Data extracted from a collection
──────────────────────────────

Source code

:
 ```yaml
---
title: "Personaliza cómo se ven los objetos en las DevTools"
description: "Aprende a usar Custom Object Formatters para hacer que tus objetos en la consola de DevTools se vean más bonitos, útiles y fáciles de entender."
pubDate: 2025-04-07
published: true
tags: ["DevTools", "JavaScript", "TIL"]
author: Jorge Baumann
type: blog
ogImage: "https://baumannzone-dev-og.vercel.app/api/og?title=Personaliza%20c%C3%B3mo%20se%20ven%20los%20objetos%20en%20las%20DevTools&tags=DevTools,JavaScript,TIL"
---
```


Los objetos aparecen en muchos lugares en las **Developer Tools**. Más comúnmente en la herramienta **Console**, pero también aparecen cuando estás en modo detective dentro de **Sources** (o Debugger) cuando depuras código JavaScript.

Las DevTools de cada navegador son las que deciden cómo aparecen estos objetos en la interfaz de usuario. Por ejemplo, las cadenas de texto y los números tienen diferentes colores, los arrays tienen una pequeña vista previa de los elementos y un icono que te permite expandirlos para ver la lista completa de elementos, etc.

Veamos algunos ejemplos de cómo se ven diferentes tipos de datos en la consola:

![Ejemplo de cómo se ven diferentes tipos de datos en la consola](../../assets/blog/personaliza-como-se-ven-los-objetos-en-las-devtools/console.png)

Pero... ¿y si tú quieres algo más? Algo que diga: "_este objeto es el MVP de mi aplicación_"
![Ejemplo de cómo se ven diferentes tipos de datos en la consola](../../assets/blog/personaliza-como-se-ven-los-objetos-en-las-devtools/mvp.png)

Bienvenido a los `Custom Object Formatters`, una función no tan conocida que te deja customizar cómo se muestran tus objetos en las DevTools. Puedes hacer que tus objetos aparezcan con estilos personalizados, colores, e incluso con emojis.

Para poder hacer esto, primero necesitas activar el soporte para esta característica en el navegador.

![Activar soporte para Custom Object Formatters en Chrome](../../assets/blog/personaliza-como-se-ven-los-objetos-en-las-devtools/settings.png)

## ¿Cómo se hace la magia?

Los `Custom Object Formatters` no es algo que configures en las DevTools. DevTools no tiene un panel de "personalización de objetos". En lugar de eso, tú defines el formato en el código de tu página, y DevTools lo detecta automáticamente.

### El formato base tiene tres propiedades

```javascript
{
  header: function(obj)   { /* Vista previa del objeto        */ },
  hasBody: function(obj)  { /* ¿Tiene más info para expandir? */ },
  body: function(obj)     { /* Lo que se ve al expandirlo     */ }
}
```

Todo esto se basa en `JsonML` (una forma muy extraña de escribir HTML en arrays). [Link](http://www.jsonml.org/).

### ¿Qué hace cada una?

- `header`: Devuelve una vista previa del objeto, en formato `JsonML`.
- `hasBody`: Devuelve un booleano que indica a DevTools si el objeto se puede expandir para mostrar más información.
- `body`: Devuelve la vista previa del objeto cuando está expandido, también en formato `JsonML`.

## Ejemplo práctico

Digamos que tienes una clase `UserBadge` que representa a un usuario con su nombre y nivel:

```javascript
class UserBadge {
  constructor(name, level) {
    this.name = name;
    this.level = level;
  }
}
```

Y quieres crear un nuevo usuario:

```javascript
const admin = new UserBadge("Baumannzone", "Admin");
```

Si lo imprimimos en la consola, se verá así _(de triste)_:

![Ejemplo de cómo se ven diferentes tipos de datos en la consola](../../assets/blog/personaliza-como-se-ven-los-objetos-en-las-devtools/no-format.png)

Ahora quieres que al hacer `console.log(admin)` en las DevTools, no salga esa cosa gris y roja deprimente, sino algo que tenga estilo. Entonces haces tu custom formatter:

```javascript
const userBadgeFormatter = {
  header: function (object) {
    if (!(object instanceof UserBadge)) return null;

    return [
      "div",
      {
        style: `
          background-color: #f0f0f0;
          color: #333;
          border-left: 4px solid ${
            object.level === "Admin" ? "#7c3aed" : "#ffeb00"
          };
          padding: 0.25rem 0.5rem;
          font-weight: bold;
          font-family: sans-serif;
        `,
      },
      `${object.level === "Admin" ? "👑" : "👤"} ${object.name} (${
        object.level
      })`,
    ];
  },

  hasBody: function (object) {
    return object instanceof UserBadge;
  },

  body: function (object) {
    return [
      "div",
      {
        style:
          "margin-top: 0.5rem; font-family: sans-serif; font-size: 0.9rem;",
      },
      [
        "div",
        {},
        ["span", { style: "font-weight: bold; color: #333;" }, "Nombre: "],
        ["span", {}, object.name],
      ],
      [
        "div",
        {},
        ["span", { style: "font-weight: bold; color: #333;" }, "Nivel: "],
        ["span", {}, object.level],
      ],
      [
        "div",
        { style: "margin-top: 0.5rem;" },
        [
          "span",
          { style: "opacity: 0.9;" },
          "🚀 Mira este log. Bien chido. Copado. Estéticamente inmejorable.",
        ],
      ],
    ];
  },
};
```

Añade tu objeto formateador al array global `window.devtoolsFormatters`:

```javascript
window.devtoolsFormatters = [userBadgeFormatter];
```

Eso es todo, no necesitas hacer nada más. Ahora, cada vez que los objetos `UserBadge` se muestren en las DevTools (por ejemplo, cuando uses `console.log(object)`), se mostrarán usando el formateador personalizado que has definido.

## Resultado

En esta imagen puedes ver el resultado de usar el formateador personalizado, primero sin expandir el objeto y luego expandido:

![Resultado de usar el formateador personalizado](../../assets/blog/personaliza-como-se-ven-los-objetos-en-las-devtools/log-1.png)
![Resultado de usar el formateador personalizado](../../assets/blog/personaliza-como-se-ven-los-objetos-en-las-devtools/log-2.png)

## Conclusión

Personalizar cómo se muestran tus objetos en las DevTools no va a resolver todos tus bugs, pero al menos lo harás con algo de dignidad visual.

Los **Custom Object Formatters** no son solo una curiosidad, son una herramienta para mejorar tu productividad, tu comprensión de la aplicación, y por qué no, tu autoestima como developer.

──────────────────────────────

▸ PROBLEM REQUIREMENTS
Restate every line of the data above exactly as it was written.

▸ WRITTEN ANSWER
Source code

:
 ```yaml
---
title: "Personaliza cómo se ven los objetos en las DevTools"
description: "Aprende a usar Custom Object Formatters para hacer que tus objetos en la consola de DevTools se vean más bonitos, útiles y fáciles de entender."
pubDate: 2025-04-07
published: true
tags: ["DevTools", "JavaScript", "TIL"]
author: Jorge Baumann
type: blog
ogImage: "https://baumannzone-dev-og.vercel.app/api/og?title=Personaliza%20c%C3%B3mo%20se%20ven%20los%20objetos%20en%20las%20DevTools&tags=DevTools,JavaScript,TIL"
---
```


Los objetos aparecen en muchos lugares en las **Developer Tools**. Más comúnmente en la herramienta **Console**, pero también aparecen cuando estás en modo detective dentro de **Sources** (o Debugger) cuando depuras código JavaScript.

Las DevTools de cada navegador son las que deciden cómo aparecen estos objetos en la interfaz de usuario. Por ejemplo, las cadenas de texto y los números tienen diferentes colores, los arrays tienen una pequeña vista previa de los elementos y un icono que te permite expandirlos para ver la lista completa de elementos, etc.

Veamos algunos ejemplos de cómo se ven diferentes tipos de datos en la consola:

![Ejemplo de cómo se ven diferentes tipos de datos en la consola](../../assets/blog/personaliza-como-se-ven-los-objetos-en-las-devtools/console.png)

Pero... ¿y si tú quieres algo más? Algo que diga: "_este objeto es el MVP de mi aplicación_"
![Ejemplo de cómo se ven diferentes tipos de datos en la consola](../../assets/blog/personaliza-como-se-ven-los-objetos-en-las-devtools/mvp.png)

Bienvenido a los `Custom Object Formatters`, una función no tan conocida que te deja customizar cómo se muestran tus objetos en las DevTools. Puedes hacer que tus objetos aparezcan con estilos personalizados, colores, e incluso con emojis.

Para poder hacer esto, primero necesitas activar el soporte para esta característica en el navegador.

![Activar soporte para Custom Object Formatters en Chrome](../../assets/blog/personaliza-como-se-ven-los-objetos-en-las-devtools/settings.png)

## ¿Cómo se hace la magia?

Los `Custom Object Formatters` no es algo que configures en las DevTools. DevTools no tiene un panel de "personalización de objetos". En lugar de eso, tú defines el formato en el código de tu página, y DevTools lo detecta automáticamente.

### El formato base tiene tres propiedades

```javascript
{
  header: function(obj)   { /* Vista previa del objeto        */ },
  hasBody: function(obj)  { /* ¿Tiene más info para expandir? */ },
  body: function(obj)     { /* Lo que se ve al expandirlo     */ }
}
```

Todo esto se basa en `JsonML` (una forma muy extraña de escribir HTML en arrays). [Link](http://www.jsonml.org/).

### ¿Qué hace cada una?

- `header`: Devuelve una vista previa del objeto, en formato `JsonML`.
- `hasBody`: Devuelve un booleano que indica a DevTools si el objeto se puede expandir para mostrar más información.
- `body`: Devuelve la vista previa del objeto cuando está expandido, también en formato `JsonML`.

## Ejemplo práctico

Digamos que tienes una clase `UserBadge` que representa a un usuario con su nombre y nivel:

```javascript
class UserBadge {
  constructor(name, level) {
    this.name = name;
    this.level = level;
  }
}
```

Y quieres crear un nuevo usuario:

```javascript
const admin = new UserBadge("Baumannzone", "Admin");
```

Si lo imprimimos en la consola, se verá así _(de triste)_:

![Ejemplo de cómo se ven diferentes tipos de datos en la consola](../../assets/blog/personaliza-como-se-ven-los-objetos-en-las-devtools/no-format.png)

Ahora quieres que al hacer `console.log(admin)` en las DevTools, no salga esa cosa gris y roja deprimente, sino algo que tenga estilo. Entonces haces tu custom formatter:

```javascript
const userBadgeFormatter = {
  header: function (object) {
    if (!(object instanceof UserBadge)) return null;

    return [
      "div",
      {
        style: `
          background-color: #f0f0f0;
          color: #333;
          border-left: 4px solid ${
            object.level === "Admin" ? "#7c3aed" : "#ffeb00"
          };
          padding: 0.25rem 0.5rem;
          font-weight: bold;
          font-family: sans-serif;
        `,
      },
      `${object.level === "Admin" ? "👑" : "👤"} ${object.name} (${
        object.level
      })`,
    ];
  },

  hasBody: function (object) {
    return object instanceof UserBadge;
  },

  body: function (object) {
    return [
      "div",
      {
        style:
          "margin-top: 0.5rem; font-family: sans-serif; font-size: 0.9rem;",
      },
      [
        "div",
        {},
        ["span", { style: "font-weight: bold; color: #333;" }, "Nombre: "],
        ["span", {}, object.name],
      ],
      [
        "div",
        {},
        ["span", { style: "font-weight: bold; color: #333;" }, "Nivel: "],
        ["span", {}, object.level],
      ],
      [
        "div",
        { style: "margin-top: 0.5rem;" },
        [
          "span",
          { style: "opacity: 0.9;" },
          "🚀 Mira este log. Bien chido. Copado. Estéticamente inmejorable.",
        ],
      ],
    ];
  },
};
```

Añade tu objeto formateador al array global `window.devtoolsFormatters`:

```javascript
window.devtoolsFormatters = [userBadgeFormatter];
```

Eso es todo, no necesitas hacer nada más. Ahora, cada vez que los objetos `UserBadge` se muestren en las DevTools (por ejemplo, cuando uses `console.log(object)`), se mostrarán usando el formateador personalizado que has definido.

## Resultado

En esta imagen puedes ver el resultado de usar el formateador personalizado, primero sin expandir el objeto y luego expandido:

![Resultado de usar el formateador personalizado](../../assets/blog/personaliza-como-se-ven-los-objetos-en-las-devtools/log-1.png)
![Resultado de usar el formateador personalizado](../../assets/blog/personaliza-como-se-ven-los-objetos-en-las-devtools/log-2.png)

## Conclusión

Personalizar cómo se muestran tus objetos en las DevTools no va a resolver todos tus bugs, pero al menos lo harás con algo de dignidad visual.

Los **Custom Object Formatters** no son solo una curiosidad, son una herramienta para mejorar tu productividad, tu comprensión de la aplicación, y por qué no, tu autoestima como developer.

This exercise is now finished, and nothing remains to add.